Seems like this alternative implementation could actually be performance degradation, Would like to see both variants tested on the same machine with the same benchmark to know for sure.

With Zig tokenizer in C at d1172acadf reading Zig 0.14.0 src/Sema.zig (1.65 mb) with -march=icelake-client, GCC 15 fdd95e1cf29137a19baed25f8c817d320dfe63e3 reads at 21.1ms (78.19 mb/s) while Clang 19.1.7 reads at 7.47 ms (220.883534137 mb/s).

This is not a bug in the grammar.

That is a bug in your implementation. It is unable to lex Zig source code, which is your goal.

This is a downstream problem, not an upstream problem.

1 Like

True, but it would be reasonable to argue that imposing an additional grammar limitation such as this would be valuable, since it unlocks implementations like this.

Of course, it’s also reasonable to argue that it’s not worth a worse syntax for slightly more lexing perf.

8 Likes

Elpisis is also a thing (0...), so we would need another one byte char for that too?
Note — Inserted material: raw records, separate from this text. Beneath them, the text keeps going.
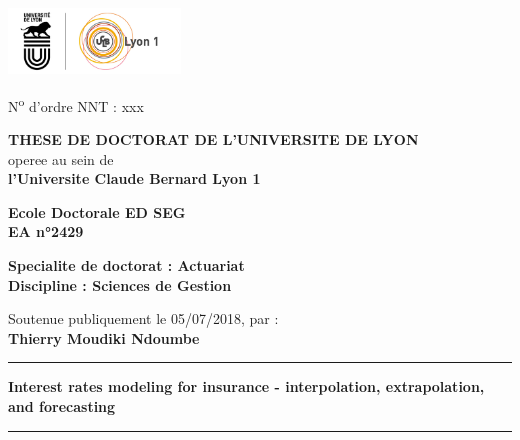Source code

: %
\begin{titlepage}
\setlength{\parindent}{0pt}
\thispagestyle{empty}


\begin{center}
\includegraphics[height=1.75cm]{gfx/logo}
\end{center}


\fontsize{10pt}{12pt}\selectfont
N\textsuperscript{o} d'ordre NNT : xxx

\vspace{0.1cm}

\begin{center}
\fontsize{13pt}{15pt}\selectfont
\textbf{\uppercase{These de doctorat de l'universite de Lyon}}\\
\fontsize{11pt}{13pt}\selectfont
operee au sein de\\
\textbf{l'Universite Claude Bernard Lyon 1}

\vspace{0.2cm}

\textbf{Ecole Doctorale ED SEG\\%
EA n°2429}%

\vspace{0.1cm}

\textbf{Specialite de doctorat : Actuariat\\
Discipline : Sciences de Gestion} %

\vspace{0.1cm}

Soutenue publiquement le 05/07/2018, par :\\
\fontsize{14pt}{16pt}\selectfont
\textbf{Thierry Moudiki Ndoumbe}

\vspace{0.1cm} %

\rule[20pt]{\textwidth}{0.5pt}

\fontsize{20pt}{25pt}\selectfont
\textbf{Interest rates modeling for insurance - interpolation, extrapolation, and forecasting}

\rule{\textwidth}{0.5pt}

\vspace{0.1cm} %
\end{center}


\end{titlepage}
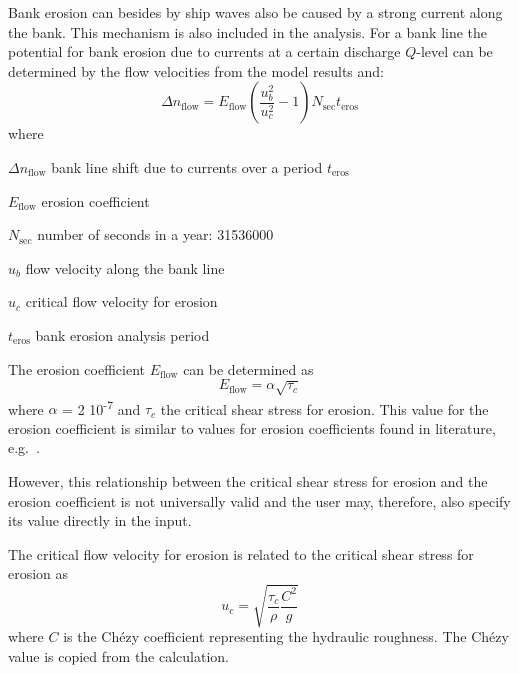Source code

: Bank erosion can besides by ship waves also be caused by a strong current along the bank.
This mechanism is also included in the \dfastbe analysis.
For a bank line the potential for bank erosion due to currents at a certain discharge $Q$-level can be determined by the flow velocities from the model results and:
%
\begin{equation}
\Delta n_\text{flow} = E_\text{flow} \left ( \frac{u_b^2}{u_c^2} - 1 \right ) N_\text{sec} t_\text{eros}
\end{equation}
%
where
%
\begin{symbollist}
\item[$\Delta n_\text{flow}$] bank line shift due to currents over a period $t_\text{eros}$ 
\item[$E_\text{flow}$] erosion coefficient 
\item[$N_\text{sec}$] number of seconds in a year: 31536000 \unitbrackets{-}
\item[$u_b$] flow velocity along the bank line 
\item[$u_c$] critical flow velocity for erosion 
\item[$t_\text{eros}$] bank erosion analysis period 
\end{symbollist}
%
The erosion coefficient $E_\text{flow}$ can be determined as
%
\begin{equation}
E_\text{flow} = \alpha \sqrt{\tau_c}
\end{equation}
%
where $\alpha$ = 2 10\textsuperscript{-7}  and $\tau_c$  the critical shear stress for erosion.
This value for the erosion coefficient is similar to values for erosion coefficients found in literature, e.g.~\citet{Crosato07}.

However, this relationship between the critical shear stress for erosion and the erosion coefficient is not universally valid and the user may, therefore, also specify its value directly in the input.

The critical flow velocity for erosion is related to the critical shear stress for erosion as
%
\begin{equation}
u_c = \sqrt{\frac{\tau_c}{\rho} \frac{C^2}{g}}
\end{equation}
%
where $C$  is the Ch\'ezy coefficient representing the hydraulic roughness.
The Ch\'ezy value is copied from the \dflowfm calculation.


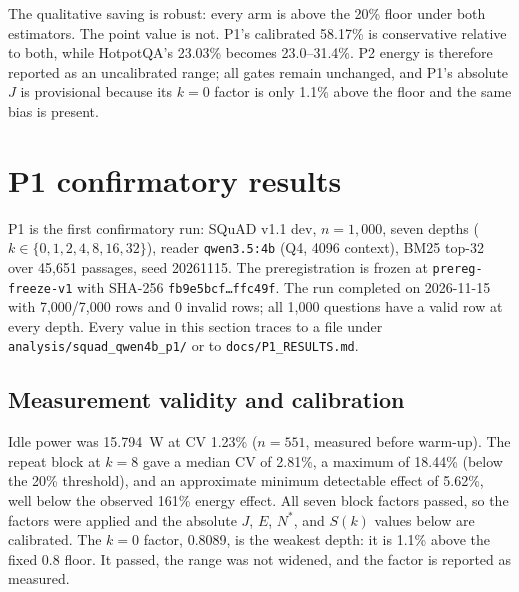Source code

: The qualitative saving is robust: every arm is above the 20\% floor under both
estimators. The point value is not. P1's calibrated 58.17\% is conservative
relative to both, while HotpotQA's 23.03\% becomes 23.0--31.4\%. P2 energy is
therefore reported as an uncalibrated range; all gates remain unchanged, and
P1's absolute $J$ is provisional because its $k=0$ factor is only 1.1\% above
the floor and the same bias is present.

\section{P1 confirmatory results}\label{sec:s6}

P1 is the first confirmatory run: SQuAD v1.1 dev, $n=1{,}000$, seven depths
($k\in\{0,1,2,4,8,16,32\}$), reader \texttt{qwen3.5:4b} (Q4, 4096 context), BM25 top-32 over
45{,}651 passages, seed 20261115. The preregistration is frozen at \texttt{prereg-freeze-v1}
with SHA-256 \texttt{fb9e5bcf\ldots ffc49f}. The run completed on 2026-11-15 with 7{,}000/7{,}000
rows and 0 invalid rows; all 1{,}000 questions have a valid row at every depth. Every value in
this section traces to a file under \texttt{analysis/squad\_qwen4b\_p1/} or to
\texttt{docs/P1\_RESULTS.md}.

\subsection{Measurement validity and calibration}

Idle power was 15.794~W at CV 1.23\% ($n=551$, measured before warm-up). The repeat block at
$k=8$ gave a median CV of 2.81\%, a maximum of 18.44\% (below the 20\% threshold), and an
approximate minimum detectable effect of 5.62\%, well below the observed 161\% energy effect.
All seven block factors passed, so the factors were
applied and the absolute $J$, $E$, $N^{*}$, and $S(k)$ values below are calibrated. The $k=0$
factor, 0.8089, is the weakest depth: it is 1.1\% above the fixed 0.8 floor. It passed, the range
was not widened, and the factor is reported as measured.


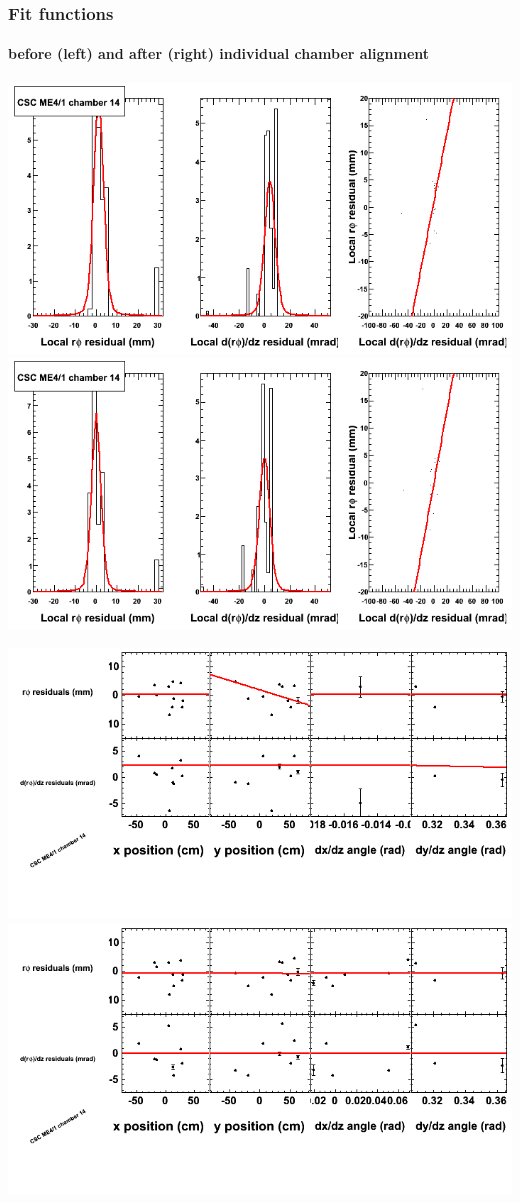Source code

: \documentclass[compress]{beamer}
\begin{document}
\begin{frame}
\frametitle{Fit functions}
\framesubtitle{before (left) and after (right) individual chamber alignment}
\includegraphics[width=0.5\linewidth]{ringfits_3dof/beforefit_MEp41_14_bellcurve.png} \includegraphics[width=0.5\linewidth]{ringfits_3dof/afterfit_MEp41_14_bellcurve.png}

\includegraphics[width=0.5\linewidth]{ringfits_3dof/beforefit_MEp41_14_polynomials.png} \includegraphics[width=0.5\linewidth]{ringfits_3dof/afterfit_MEp41_14_polynomials.png}
\end{frame}
\end{document}

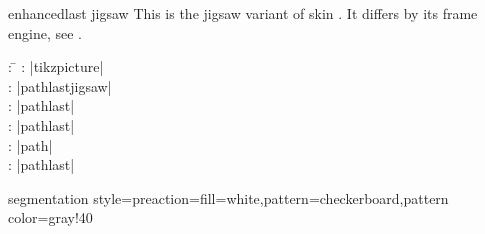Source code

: \clearpage
\begin{docSkin}{enhancedlast jigsaw}
  This is the jigsaw variant of skin .
  It differs by its frame engine, see .
\begin{tcolorbox}[skintable=enhancedlast]
  \begin{tabbing}
    : \=\kill
    :  \> |tikzpicture|\\ 
    :           \> |pathlastjigsaw|\\
    : \> |pathlast|\\ 
    :        \> |pathlast|\\
    :    \> |path|\\
    :           \> |pathlast|
  \end{tabbing}
\end{tcolorbox}
\end{docSkin}


\begin{dispExample*}{segmentation style={preaction={fill=white},pattern=checkerboard,pattern color=gray!40}}
\end{dispExample*}



\clearpage
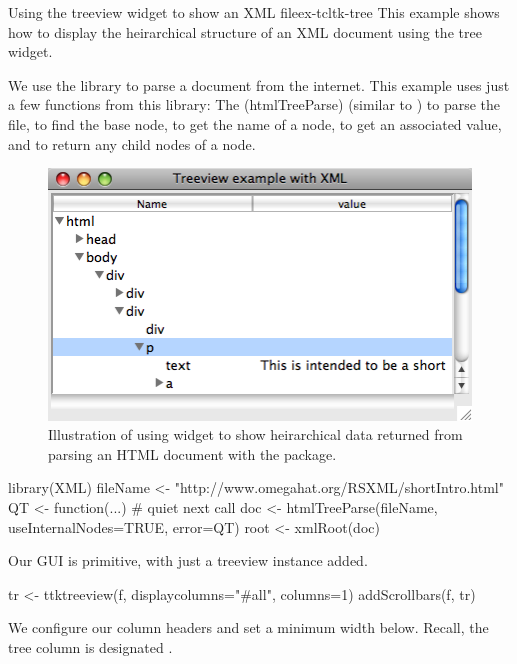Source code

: \begin{example}{Using the treeview widget to show an XML file}{ex-tcltk-tree}
This example shows how to display the heirarchical structure of an XML
document using the tree widget.

We use the  library to parse a document from the
internet. This example uses just a few functions from this library:
The \function(htmlTreeParse) (similar to ) to parse the file, 
 to find the base node,
 to get the name of a node, 
 to get an associated value, and
 to return any child nodes of a node.



\begin{figure}
  \centering
  \includegraphics[width=.7\textwidth]{fig-tcltk-xml-viewer.png}
  \caption{Illustration of using  widget to show
    heirarchical data returned from parsing an HTML document with the
     package.}
  \label{fig:fig-tcltk-xml-viewer}
\end{figure}
\begin{Schunk}
\begin{Sinput}
 library(XML)
 fileName <- "http://www.omegahat.org/RSXML/shortIntro.html"
 QT <- function(...) {}  # quiet next call
 doc <- htmlTreeParse(fileName, useInternalNodes=TRUE, error=QT)
 root <- xmlRoot(doc)
\end{Sinput}
\end{Schunk}
Our GUI is primitive, with just a treeview instance added.
\begin{Schunk}
\begin{Sinput}
 tr <- ttktreeview(f, displaycolumns="#all", columns=1)
 addScrollbars(f, tr)                    
\end{Sinput}
\end{Schunk}

We configure our column headers and set a minimum
width below. Recall, the tree column is designated .
\begin{Schunk}
\end{Schunk}


\end{example}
It is used in ranged switch prongs:

Ah, never mind you already proposed changing that to :.

If you have the patience for some slower speed content (about fast code), check out this series of talks from Utah Zig about using SIMD and data level parallelism to make zig parsing faster:

3 Likes

Note that “implementations like this” being faster is still theoretical. The benchmark in the OP seems to be comparing their lexer-only implementation to zig fmt from my reading.

3 Likes

Wow what a plot twist. I am really confused by these results. That makes my current implementation a diappointment. Or perhaps your computer is 10x faster than mine, that would make me happy /j :grin:

I suppose that it could be related to the fact that ~80% of source code (sampled on Sema.zig) is either identifiers, whitespace or comments, something I ignored while writing the lexer. This could mean that the branches are actually very predictable and not a problem at all.

Maybe a lexer that accelerates skipping over these using SIMD would finally be a speed improvement…

I have to say that the results so far are very discouraging so I was lacking the motivation to invest more time into this.